====== The records

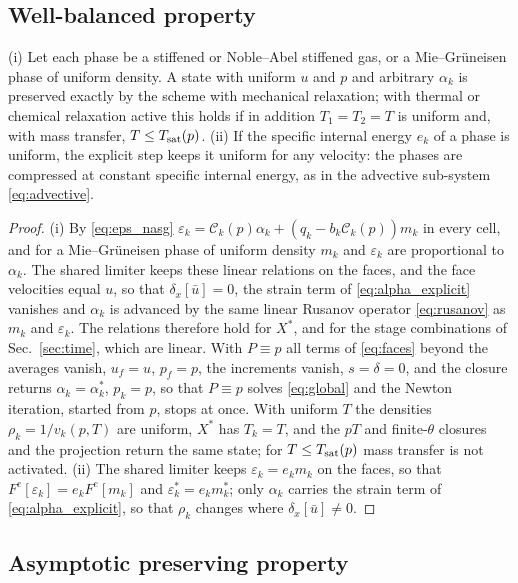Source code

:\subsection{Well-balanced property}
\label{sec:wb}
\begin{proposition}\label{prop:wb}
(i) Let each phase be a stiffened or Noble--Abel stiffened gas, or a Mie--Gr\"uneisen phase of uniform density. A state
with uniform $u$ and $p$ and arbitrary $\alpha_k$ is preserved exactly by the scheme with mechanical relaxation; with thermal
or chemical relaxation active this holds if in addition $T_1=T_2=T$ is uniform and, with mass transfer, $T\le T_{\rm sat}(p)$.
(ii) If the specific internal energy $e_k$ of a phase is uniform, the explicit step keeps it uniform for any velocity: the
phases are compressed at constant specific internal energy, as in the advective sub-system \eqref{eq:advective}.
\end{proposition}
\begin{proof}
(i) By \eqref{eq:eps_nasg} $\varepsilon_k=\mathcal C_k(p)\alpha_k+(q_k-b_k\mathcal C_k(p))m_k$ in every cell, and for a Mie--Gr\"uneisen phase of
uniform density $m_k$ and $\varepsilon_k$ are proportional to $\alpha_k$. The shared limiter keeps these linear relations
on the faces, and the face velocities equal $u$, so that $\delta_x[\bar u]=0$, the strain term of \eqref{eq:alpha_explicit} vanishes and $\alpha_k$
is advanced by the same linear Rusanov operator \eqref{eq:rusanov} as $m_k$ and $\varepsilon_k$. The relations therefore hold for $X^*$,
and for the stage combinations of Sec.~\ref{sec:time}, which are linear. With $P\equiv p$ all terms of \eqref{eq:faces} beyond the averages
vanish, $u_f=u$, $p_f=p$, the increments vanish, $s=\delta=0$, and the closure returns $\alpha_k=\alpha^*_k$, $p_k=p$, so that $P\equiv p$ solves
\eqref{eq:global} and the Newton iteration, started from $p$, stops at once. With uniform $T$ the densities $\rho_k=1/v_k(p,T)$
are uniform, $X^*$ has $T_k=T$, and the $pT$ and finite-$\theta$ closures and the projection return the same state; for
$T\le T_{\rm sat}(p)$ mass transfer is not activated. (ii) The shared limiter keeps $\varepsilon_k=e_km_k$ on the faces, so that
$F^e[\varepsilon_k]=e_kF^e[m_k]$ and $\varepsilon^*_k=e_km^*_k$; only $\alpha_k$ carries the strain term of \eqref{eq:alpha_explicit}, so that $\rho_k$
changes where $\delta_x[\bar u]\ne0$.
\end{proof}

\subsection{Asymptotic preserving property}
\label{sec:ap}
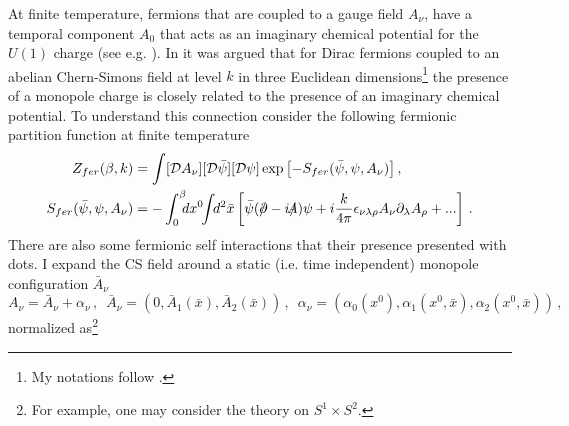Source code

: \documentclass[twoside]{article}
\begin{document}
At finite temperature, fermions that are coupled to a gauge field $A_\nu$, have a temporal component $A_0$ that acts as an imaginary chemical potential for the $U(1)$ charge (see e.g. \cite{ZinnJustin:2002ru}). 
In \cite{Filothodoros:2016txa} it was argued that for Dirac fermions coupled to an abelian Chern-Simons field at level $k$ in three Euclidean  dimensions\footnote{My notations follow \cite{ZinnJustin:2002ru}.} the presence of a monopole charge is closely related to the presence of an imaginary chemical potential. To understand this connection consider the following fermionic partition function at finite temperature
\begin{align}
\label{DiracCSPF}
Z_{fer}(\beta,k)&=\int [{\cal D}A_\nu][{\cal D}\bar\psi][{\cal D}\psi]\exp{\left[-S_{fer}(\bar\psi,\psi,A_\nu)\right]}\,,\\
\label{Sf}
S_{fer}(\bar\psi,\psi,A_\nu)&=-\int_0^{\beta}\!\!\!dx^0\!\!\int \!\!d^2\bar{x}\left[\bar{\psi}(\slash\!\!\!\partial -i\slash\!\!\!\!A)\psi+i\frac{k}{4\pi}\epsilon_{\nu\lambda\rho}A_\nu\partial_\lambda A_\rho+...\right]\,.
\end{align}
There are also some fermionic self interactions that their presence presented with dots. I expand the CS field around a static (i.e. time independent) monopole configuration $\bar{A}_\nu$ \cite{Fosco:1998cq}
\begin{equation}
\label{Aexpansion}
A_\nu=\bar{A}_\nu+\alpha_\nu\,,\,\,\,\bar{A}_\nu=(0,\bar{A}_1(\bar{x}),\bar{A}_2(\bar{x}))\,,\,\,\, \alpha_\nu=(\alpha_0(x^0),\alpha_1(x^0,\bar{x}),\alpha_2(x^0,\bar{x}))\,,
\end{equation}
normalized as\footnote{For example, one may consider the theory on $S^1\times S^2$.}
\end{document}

============

Required action> Drop the pictures and give every line above again exactly.

Exercise answer>
Source code

:\subsection{Well-balanced property}
\label{sec:wb}
\begin{proposition}\label{prop:wb}
(i) Let each phase be a stiffened or Noble--Abel stiffened gas, or a Mie--Gr\"uneisen phase of uniform density. A state
with uniform $u$ and $p$ and arbitrary $\alpha_k$ is preserved exactly by the scheme with mechanical relaxation; with thermal
or chemical relaxation active this holds if in addition $T_1=T_2=T$ is uniform and, with mass transfer, $T\le T_{\rm sat}(p)$.
(ii) If the specific internal energy $e_k$ of a phase is uniform, the explicit step keeps it uniform for any velocity: the
phases are compressed at constant specific internal energy, as in the advective sub-system \eqref{eq:advective}.
\end{proposition}
\begin{proof}
(i) By \eqref{eq:eps_nasg} $\varepsilon_k=\mathcal C_k(p)\alpha_k+(q_k-b_k\mathcal C_k(p))m_k$ in every cell, and for a Mie--Gr\"uneisen phase of
uniform density $m_k$ and $\varepsilon_k$ are proportional to $\alpha_k$. The shared limiter keeps these linear relations
on the faces, and the face velocities equal $u$, so that $\delta_x[\bar u]=0$, the strain term of \eqref{eq:alpha_explicit} vanishes and $\alpha_k$
is advanced by the same linear Rusanov operator \eqref{eq:rusanov} as $m_k$ and $\varepsilon_k$. The relations therefore hold for $X^*$,
and for the stage combinations of Sec.~\ref{sec:time}, which are linear. With $P\equiv p$ all terms of \eqref{eq:faces} beyond the averages
vanish, $u_f=u$, $p_f=p$, the increments vanish, $s=\delta=0$, and the closure returns $\alpha_k=\alpha^*_k$, $p_k=p$, so that $P\equiv p$ solves
\eqref{eq:global} and the Newton iteration, started from $p$, stops at once. With uniform $T$ the densities $\rho_k=1/v_k(p,T)$
are uniform, $X^*$ has $T_k=T$, and the $pT$ and finite-$\theta$ closures and the projection return the same state; for
$T\le T_{\rm sat}(p)$ mass transfer is not activated. (ii) The shared limiter keeps $\varepsilon_k=e_km_k$ on the faces, so that
$F^e[\varepsilon_k]=e_kF^e[m_k]$ and $\varepsilon^*_k=e_km^*_k$; only $\alpha_k$ carries the strain term of \eqref{eq:alpha_explicit}, so that $\rho_k$
changes where $\delta_x[\bar u]\ne0$.
\end{proof}

\subsection{Asymptotic preserving property}
\label{sec:ap}
Source code

: \documentclass[twoside]{article}
\begin{document}
At finite temperature, fermions that are coupled to a gauge field $A_\nu$, have a temporal component $A_0$ that acts as an imaginary chemical potential for the $U(1)$ charge (see e.g. \cite{ZinnJustin:2002ru}). 
In \cite{Filothodoros:2016txa} it was argued that for Dirac fermions coupled to an abelian Chern-Simons field at level $k$ in three Euclidean  dimensions\footnote{My notations follow \cite{ZinnJustin:2002ru}.} the presence of a monopole charge is closely related to the presence of an imaginary chemical potential. To understand this connection consider the following fermionic partition function at finite temperature
\begin{align}
\label{DiracCSPF}
Z_{fer}(\beta,k)&=\int [{\cal D}A_\nu][{\cal D}\bar\psi][{\cal D}\psi]\exp{\left[-S_{fer}(\bar\psi,\psi,A_\nu)\right]}\,,\\
\label{Sf}
S_{fer}(\bar\psi,\psi,A_\nu)&=-\int_0^{\beta}\!\!\!dx^0\!\!\int \!\!d^2\bar{x}\left[\bar{\psi}(\slash\!\!\!\partial -i\slash\!\!\!\!A)\psi+i\frac{k}{4\pi}\epsilon_{\nu\lambda\rho}A_\nu\partial_\lambda A_\rho+...\right]\,.
\end{align}
There are also some fermionic self interactions that their presence presented with dots. I expand the CS field around a static (i.e. time independent) monopole configuration $\bar{A}_\nu$ \cite{Fosco:1998cq}
\begin{equation}
\label{Aexpansion}
A_\nu=\bar{A}_\nu+\alpha_\nu\,,\,\,\,\bar{A}_\nu=(0,\bar{A}_1(\bar{x}),\bar{A}_2(\bar{x}))\,,\,\,\, \alpha_\nu=(\alpha_0(x^0),\alpha_1(x^0,\bar{x}),\alpha_2(x^0,\bar{x}))\,,
\end{equation}
normalized as\footnote{For example, one may consider the theory on $S^1\times S^2$.}
\end{document}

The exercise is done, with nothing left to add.